While technological innovation has revolutionized communications, transportation, health, and education, more than 1 billion people around the world still lack access to reliable electricity — whether to light up a room, or enable them to make a decent living. So while the rest of the world powers their way toward ever-brighter futures, one in seven people around the globe is left behind. This World Energy Day, it’s time to talk about what the “grid of the future” might look like.
The international community has called for universal access to energy by 2030. Business as usual, or expanding existing, centralized grid systems that are expensive to extend to rural areas cannot on their own get us there in time. Decentralized renewable energy innovations can.
Taken together, companies in this sector are one of the largest utilities in the world, projected by World Bank and Bloomberg New Energy Finance to connect about 100 million households by 2020. In the grid of the future, the grid versus off-grid dichotomy will no longer be relevant: such a grid will be integrated, smart, and accessible anywhere power is required.

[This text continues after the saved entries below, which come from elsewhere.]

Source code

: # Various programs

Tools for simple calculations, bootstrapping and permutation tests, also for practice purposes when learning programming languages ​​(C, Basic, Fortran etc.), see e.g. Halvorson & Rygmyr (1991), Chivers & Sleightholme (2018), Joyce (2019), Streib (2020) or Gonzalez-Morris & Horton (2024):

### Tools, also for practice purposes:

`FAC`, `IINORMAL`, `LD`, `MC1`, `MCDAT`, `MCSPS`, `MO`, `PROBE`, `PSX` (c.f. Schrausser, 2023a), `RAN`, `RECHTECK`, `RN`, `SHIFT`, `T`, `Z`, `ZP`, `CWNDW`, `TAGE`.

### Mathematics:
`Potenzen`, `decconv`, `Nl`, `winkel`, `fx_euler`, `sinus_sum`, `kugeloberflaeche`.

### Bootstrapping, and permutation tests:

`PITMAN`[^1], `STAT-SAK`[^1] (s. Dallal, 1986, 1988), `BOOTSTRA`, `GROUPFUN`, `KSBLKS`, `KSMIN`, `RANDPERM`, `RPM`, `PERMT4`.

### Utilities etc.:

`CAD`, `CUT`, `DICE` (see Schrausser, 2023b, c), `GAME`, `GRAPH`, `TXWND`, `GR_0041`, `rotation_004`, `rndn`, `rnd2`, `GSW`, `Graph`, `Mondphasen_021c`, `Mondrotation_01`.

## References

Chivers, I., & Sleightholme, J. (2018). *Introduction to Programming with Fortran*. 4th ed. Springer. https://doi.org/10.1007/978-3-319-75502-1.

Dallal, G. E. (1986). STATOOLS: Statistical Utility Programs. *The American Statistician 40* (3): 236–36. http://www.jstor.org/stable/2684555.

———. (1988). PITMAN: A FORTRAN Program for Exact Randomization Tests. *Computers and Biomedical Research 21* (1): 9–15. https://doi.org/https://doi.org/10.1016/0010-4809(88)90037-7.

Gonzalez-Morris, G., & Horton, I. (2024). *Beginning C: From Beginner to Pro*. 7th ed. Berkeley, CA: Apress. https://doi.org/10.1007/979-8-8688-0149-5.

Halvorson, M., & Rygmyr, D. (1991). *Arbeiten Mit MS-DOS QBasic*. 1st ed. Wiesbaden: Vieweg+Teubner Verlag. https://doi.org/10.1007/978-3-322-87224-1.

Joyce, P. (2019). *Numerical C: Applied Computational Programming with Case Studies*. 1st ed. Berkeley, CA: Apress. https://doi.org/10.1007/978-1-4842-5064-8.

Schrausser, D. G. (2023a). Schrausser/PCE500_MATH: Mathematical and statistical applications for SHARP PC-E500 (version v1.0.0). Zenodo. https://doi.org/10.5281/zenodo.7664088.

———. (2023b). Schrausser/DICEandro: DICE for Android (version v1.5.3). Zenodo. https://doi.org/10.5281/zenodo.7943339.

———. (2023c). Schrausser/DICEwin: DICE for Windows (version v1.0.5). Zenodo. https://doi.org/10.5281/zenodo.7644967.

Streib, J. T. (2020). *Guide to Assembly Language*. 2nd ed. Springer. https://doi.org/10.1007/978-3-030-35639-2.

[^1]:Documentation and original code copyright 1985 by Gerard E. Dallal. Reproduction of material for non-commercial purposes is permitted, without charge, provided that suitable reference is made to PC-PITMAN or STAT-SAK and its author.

Emerging markets are already laying the groundwork. Technologies and services in these countries are less bound by existing infrastructure than by the need to be much more affordable and versatile, allowing entrepreneurs to unleash a wave of decentralized renewable energy innovation. Mini-grids, for example, are rising up in rural areas around the world: India has targeted 10,000 by 2021, and it is estimated that sub-Saharan Africa will need 100,000 by 2040.
For every day that we stall on 20th century methods of energy expansion, inequality deepens and universal electrification moves further out of reach.
Technological innovations such as Utility-in-a-Box, which provide solar panels that can power entire villages just days after breaking ground, or cheaper battery designs that can withstand harsh climate conditions, will help these regions meet these targets.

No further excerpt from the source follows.